### Task goal
Tally the lines in the data below where the word "Page" appears, and give the tally alone.

*** Opening of Input material ***

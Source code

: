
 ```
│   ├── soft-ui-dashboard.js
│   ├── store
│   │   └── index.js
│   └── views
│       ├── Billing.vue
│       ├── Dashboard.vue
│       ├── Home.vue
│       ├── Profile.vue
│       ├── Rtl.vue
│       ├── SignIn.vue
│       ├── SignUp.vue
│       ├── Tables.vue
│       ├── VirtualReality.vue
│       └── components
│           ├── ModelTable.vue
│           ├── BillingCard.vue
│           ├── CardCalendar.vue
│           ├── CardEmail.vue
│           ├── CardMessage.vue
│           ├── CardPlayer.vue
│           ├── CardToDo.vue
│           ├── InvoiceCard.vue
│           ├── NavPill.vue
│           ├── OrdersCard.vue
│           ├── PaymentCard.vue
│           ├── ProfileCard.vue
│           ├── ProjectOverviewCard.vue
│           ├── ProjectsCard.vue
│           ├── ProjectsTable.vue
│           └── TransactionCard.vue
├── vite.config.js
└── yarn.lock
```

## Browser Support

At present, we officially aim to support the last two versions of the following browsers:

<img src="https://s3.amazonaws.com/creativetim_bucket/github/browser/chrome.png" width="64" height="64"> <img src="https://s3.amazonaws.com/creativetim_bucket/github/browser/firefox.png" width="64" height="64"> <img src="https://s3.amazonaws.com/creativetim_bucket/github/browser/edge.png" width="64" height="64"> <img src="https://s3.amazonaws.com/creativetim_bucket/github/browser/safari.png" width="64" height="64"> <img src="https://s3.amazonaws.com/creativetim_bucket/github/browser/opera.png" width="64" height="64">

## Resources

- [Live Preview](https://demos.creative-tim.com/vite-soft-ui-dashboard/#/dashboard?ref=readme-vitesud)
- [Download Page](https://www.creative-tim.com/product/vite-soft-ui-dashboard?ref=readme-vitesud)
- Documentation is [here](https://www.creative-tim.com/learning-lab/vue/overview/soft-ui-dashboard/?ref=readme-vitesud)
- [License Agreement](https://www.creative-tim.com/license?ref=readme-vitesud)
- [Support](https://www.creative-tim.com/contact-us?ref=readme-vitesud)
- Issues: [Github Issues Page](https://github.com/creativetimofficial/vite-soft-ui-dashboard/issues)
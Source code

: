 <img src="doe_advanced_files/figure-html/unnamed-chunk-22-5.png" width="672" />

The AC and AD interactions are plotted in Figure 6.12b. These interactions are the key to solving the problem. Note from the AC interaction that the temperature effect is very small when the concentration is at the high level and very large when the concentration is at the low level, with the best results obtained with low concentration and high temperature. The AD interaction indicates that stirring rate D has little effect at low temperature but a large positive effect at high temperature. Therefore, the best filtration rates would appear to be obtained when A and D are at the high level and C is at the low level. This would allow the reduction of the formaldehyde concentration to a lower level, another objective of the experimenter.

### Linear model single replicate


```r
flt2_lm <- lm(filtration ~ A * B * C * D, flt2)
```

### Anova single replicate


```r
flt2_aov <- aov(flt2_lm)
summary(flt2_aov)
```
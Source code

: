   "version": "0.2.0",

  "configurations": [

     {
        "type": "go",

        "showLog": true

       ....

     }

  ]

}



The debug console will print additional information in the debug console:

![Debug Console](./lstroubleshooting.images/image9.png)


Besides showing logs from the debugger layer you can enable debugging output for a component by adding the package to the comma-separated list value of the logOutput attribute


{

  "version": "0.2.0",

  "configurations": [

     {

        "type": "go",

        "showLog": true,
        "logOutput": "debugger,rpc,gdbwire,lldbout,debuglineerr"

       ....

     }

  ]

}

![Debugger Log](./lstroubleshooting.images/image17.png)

*** Close of Input material ***

### Reply
2